**Exercise requirements**
Check each line of the entries below for the word "behavior", and copy the lines that have it.

**Exercise material**
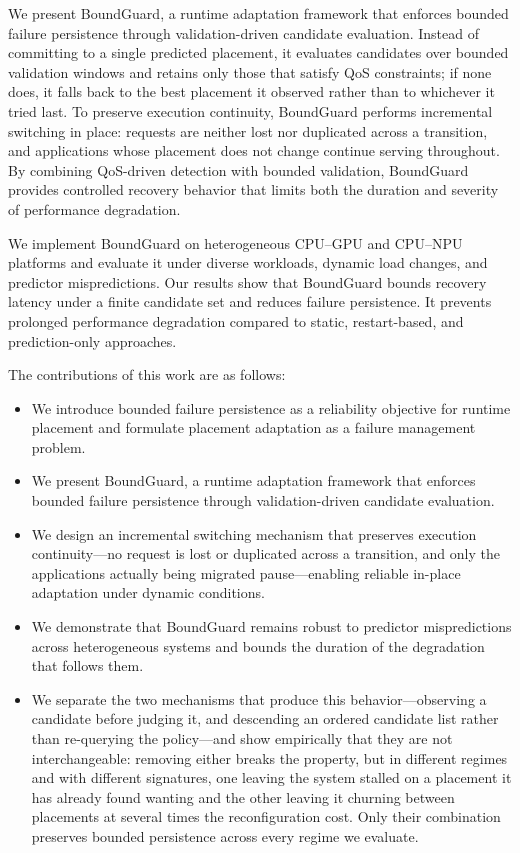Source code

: \documentclass[conference]{IEEEtran}
\begin{document}
We present BoundGuard, a runtime adaptation framework that enforces bounded failure persistence through validation-driven candidate evaluation. 
Instead of committing to a single predicted placement, it evaluates candidates over bounded validation windows and retains only those that satisfy QoS constraints\textcolor{navyblue}{; if none does, it falls back to the best placement it observed rather than to whichever it tried last.}
%
\textcolor{navyblue}{To preserve execution continuity, BoundGuard performs incremental switching in place: requests are neither lost nor duplicated across a transition, and applications whose placement does not change continue serving throughout.}
By combining QoS-driven detection with bounded validation, BoundGuard provides controlled recovery behavior that limits both the duration and severity of performance degradation.

We implement BoundGuard on heterogeneous CPU--GPU and CPU--NPU platforms and evaluate it under diverse workloads, dynamic load changes, and predictor mispredictions.
Our results show that BoundGuard bounds recovery latency under a finite candidate set and reduces failure persistence. It prevents prolonged performance degradation compared to static, restart-based, and prediction-only approaches.

The contributions of this work are as follows:

\begin{itemize}[leftmargin=10pt]
\item We introduce bounded failure persistence as a reliability objective for runtime placement and formulate placement adaptation as a failure management problem.
\item We present BoundGuard, a runtime adaptation framework that enforces bounded failure persistence through validation-driven candidate evaluation.
\item \textcolor{navyblue}{We design an incremental switching mechanism that preserves execution continuity---no request is lost or duplicated across a transition, and only the applications actually being migrated pause---enabling reliable in-place adaptation under dynamic conditions.}
\item We demonstrate that BoundGuard remains robust to predictor mispredictions across heterogeneous systems \textcolor{navyblue}{and bounds the duration of the degradation that follows them.}
\item \textcolor{navyblue}{We separate the two mechanisms that produce this behavior---observing a candidate before judging it, and descending an ordered candidate list rather than re-querying the policy---and show empirically that they are not interchangeable: removing either breaks the property, but in different regimes and with different signatures, one leaving the system stalled on a placement it has already found wanting and the other leaving it churning between placements at several times the reconfiguration cost. Only their combination preserves bounded persistence across every regime we evaluate.}
\end{itemize}
\end{document}
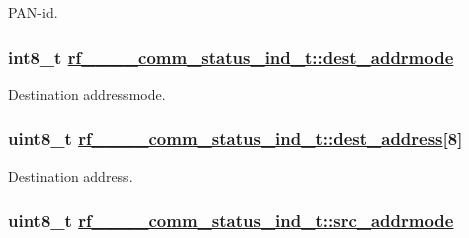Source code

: PAN-id. \hypertarget{structrf__802__15__4__comm__status__ind__t_71c54d414c1afbeb6074a8d0487cafde}{
\subsubsection[dest\_\-addrmode]{\setlength{\rightskip}{0pt plus 5cm}int8\_\-t \hyperlink{structrf__802__15__4__comm__status__ind__t_71c54d414c1afbeb6074a8d0487cafde}{rf\_\_\_\_\-comm\_\-status\_\-ind\_\-t::dest\_\-addrmode}}}
\label{structrf__802__15__4__comm__status__ind__t_71c54d414c1afbeb6074a8d0487cafde}


Destination addressmode. \hypertarget{structrf__802__15__4__comm__status__ind__t_0c1a4fe2334dbc01043e3837b7c60732}{
\subsubsection[dest\_\-address]{\setlength{\rightskip}{0pt plus 5cm}uint8\_\-t \hyperlink{structrf__802__15__4__comm__status__ind__t_0c1a4fe2334dbc01043e3837b7c60732}{rf\_\_\_\_\-comm\_\-status\_\-ind\_\-t::dest\_\-address}\mbox{[}8\mbox{]}}}
\label{structrf__802__15__4__comm__status__ind__t_0c1a4fe2334dbc01043e3837b7c60732}


Destination address. \hypertarget{structrf__802__15__4__comm__status__ind__t_1deccf74af49075ccf27788bf7a41084}{
\subsubsection[src\_\-addrmode]{\setlength{\rightskip}{0pt plus 5cm}uint8\_\-t \hyperlink{structrf__802__15__4__comm__status__ind__t_1deccf74af49075ccf27788bf7a41084}{rf\_\_\_\_\-comm\_\-status\_\-ind\_\-t::src\_\-addrmode}}}
\label{structrf__802__15__4__comm__status__ind__t_1deccf74af49075ccf27788bf7a41084}


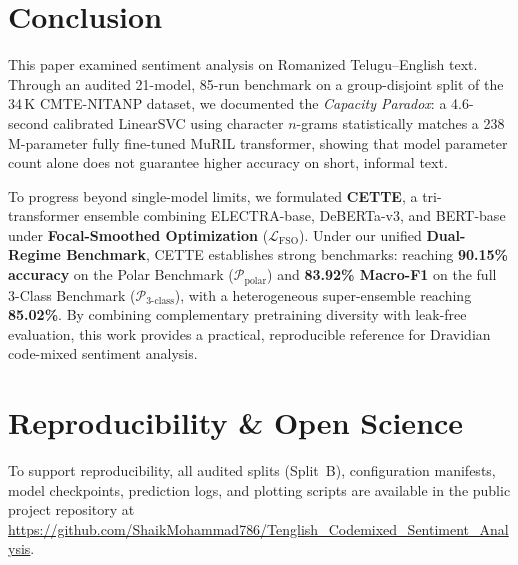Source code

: \documentclass[10pt,conference]{IEEEtran}
\begin{document}
\section{Conclusion}
This paper examined sentiment analysis on Romanized Telugu--English text. Through an audited 21-model, 85-run benchmark on a group-disjoint split of the 34\,K CMTE-NITANP dataset, we documented the \emph{Capacity Paradox}: a 4.6-second calibrated LinearSVC using character $n$-grams statistically matches a 238\,M-parameter fully fine-tuned MuRIL transformer, showing that model parameter count alone does not guarantee higher accuracy on short, informal text.

To progress beyond single-model limits, we formulated \textbf{CETTE}, a tri-transformer ensemble combining ELECTRA-base, DeBERTa-v3, and BERT-base under \textbf{Focal-Smoothed Optimization} ($\mathcal{L}_{\text{FSO}}$). Under our unified \textbf{Dual-Regime Benchmark}, CETTE establishes strong benchmarks: reaching \textbf{90.15\% accuracy} on the Polar Benchmark ($\mathcal{P}_{\text{polar}}$) and \textbf{83.92\% Macro-F1} on the full 3-Class Benchmark ($\mathcal{P}_{\text{3-class}}$), with a heterogeneous super-ensemble reaching \textbf{85.02\%}. By combining complementary pretraining diversity with leak-free evaluation, this work provides a practical, reproducible reference for Dravidian code-mixed sentiment analysis.

\section*{Reproducibility \& Open Science}
To support reproducibility, all audited splits (Split~B), configuration manifests, model checkpoints, prediction logs, and plotting scripts are available in the public project repository at \url{https://github.com/ShaikMohammad786/Tenglish_Codemixed_Sentiment_Analysis}.
\end{document}
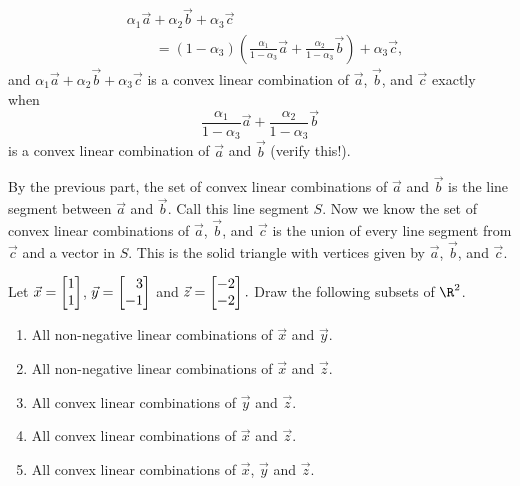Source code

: \begin{exercises}
\begin{problist}
\begin{solution}
\begin{enumerate}
				\[
				\begin{split}
					&\alpha_{1} \vec a+\alpha_{2} \vec b+ \alpha_{3}
					\vec c \\
					&\qquad= (1-\alpha_{3})\left(\tfrac{\alpha_1}{1-\alpha_3}\vec
					a + \tfrac{\alpha_2}{1-\alpha_3}\vec b\right)+\alpha_{3}
					\vec c,
				\end{split}
				\]
				 and $\alpha_{1} \vec a+\alpha_{2} \vec b+ \alpha_{3}
				\vec c$ is a convex linear combination of $\vec
				a$, $\vec b$, and $\vec c$ exactly when
				\[
					\frac{\alpha_1}{1-\alpha_3}\vec a + \frac{\alpha_2}{1-\alpha_3}\vec
					b
				\]
				 is a convex linear combination of $\vec a$ and $\vec
				b$ (verify this!).

				By the previous part, the set of convex linear combinations
				of $\vec a$ and $\vec b$ is the line segment
				between $\vec a$ and $\vec b$. Call this line segment $S$.
				Now we know the set of convex linear
				combinations of $\vec a$, $\vec b$, and $\vec c$
				is the union of every line segment from $\vec c$
				and a vector in $S$. This is the solid triangle with
				vertices given by $\vec a$, $\vec b$, and $\vec	c$.
		\end{enumerate}
	\end{solution}

	\prob
		Let $\vec x=\mat{1 \\ 1}$, $\vec y = \mat{3 \\ -1}$ and $\vec z=\mat{-2 \\ -2}.$  Draw the following subsets of $\R^2$.
		\begin{enumerate}
		\item All non-negative linear combinations of $\vec x$ and $\vec y$.
		\item All non-negative linear combinations of $\vec x$ and $\vec z$.
		\item\label{PROBcconvex} All convex linear combinations of $\vec y$ and $\vec z$.
		\item\label{PROBdconvex} All convex linear combinations of $\vec x$ and $\vec z$.
		\item All convex linear combinations of $\vec x$, $\vec y$ and $\vec z$.


\end{enumerate}
\end{problist}
\end{exercises}
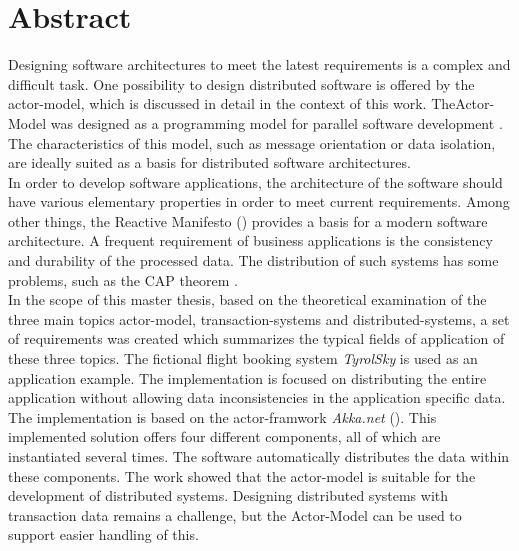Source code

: 
\chapter*{Abstract}
Designing software architectures to meet the latest requirements is a complex and difficult task. One possibility to design distributed software is offered by the actor-model, which is discussed in detail in the context of this work. TheActor-Model was designed as a programming model for parallel software development \citep{hewitt1973session}. The characteristics of this model, such as message orientation or data isolation, are ideally suited as a basis for distributed software architectures. \\
In order to develop software applications, the architecture of the software should have various elementary properties in order to meet current requirements. Among other things, the Reactive Manifesto (\cite{reactiveManifesto}) provides a basis for a modern software architecture. 
A frequent requirement of business applications is the consistency and durability of the processed data. The distribution of such systems has some problems, such as the CAP theorem \citep{gilbertPerspectiveCAPTheorem2012}. \\
In the scope of this master thesis, based on the theoretical examination of the three main topics actor-model, transaction-systems and distributed-systems, a set of requirements was created which summarizes the typical fields of application of these three topics. The fictional flight booking system \textit{TyrolSky} is used as an application example. The implementation is focused on distributing the entire application without allowing data inconsistencies in the application specific data. \\
The implementation is based on the actor-framwork \textit{Akka.net} (\cite{Akka.netCommunityAkka.NETDocumentation}). This implemented solution offers four different components, all of which are instantiated several times. The software automatically distributes the data within these components.
The work showed that the actor-model is suitable for the development of distributed systems. Designing distributed systems with transaction data remains a challenge, but the Actor-Model can be used to support easier handling of this.


\cleardoublepage
{} %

**Problem solution**
By combining QoS-driven detection with bounded validation, BoundGuard provides controlled recovery behavior that limits both the duration and severity of performance degradation.
\item \textcolor{navyblue}{We separate the two mechanisms that produce this behavior---observing a candidate before judging it, and descending an ordered candidate list rather than re-querying the policy---and show empirically that they are not interchangeable: removing either breaks the property, but in different regimes and with different signatures, one leaving the system stalled on a placement it has already found wanting and the other leaving it churning between placements at several times the reconfiguration cost. Only their combination preserves bounded persistence across every regime we evaluate.}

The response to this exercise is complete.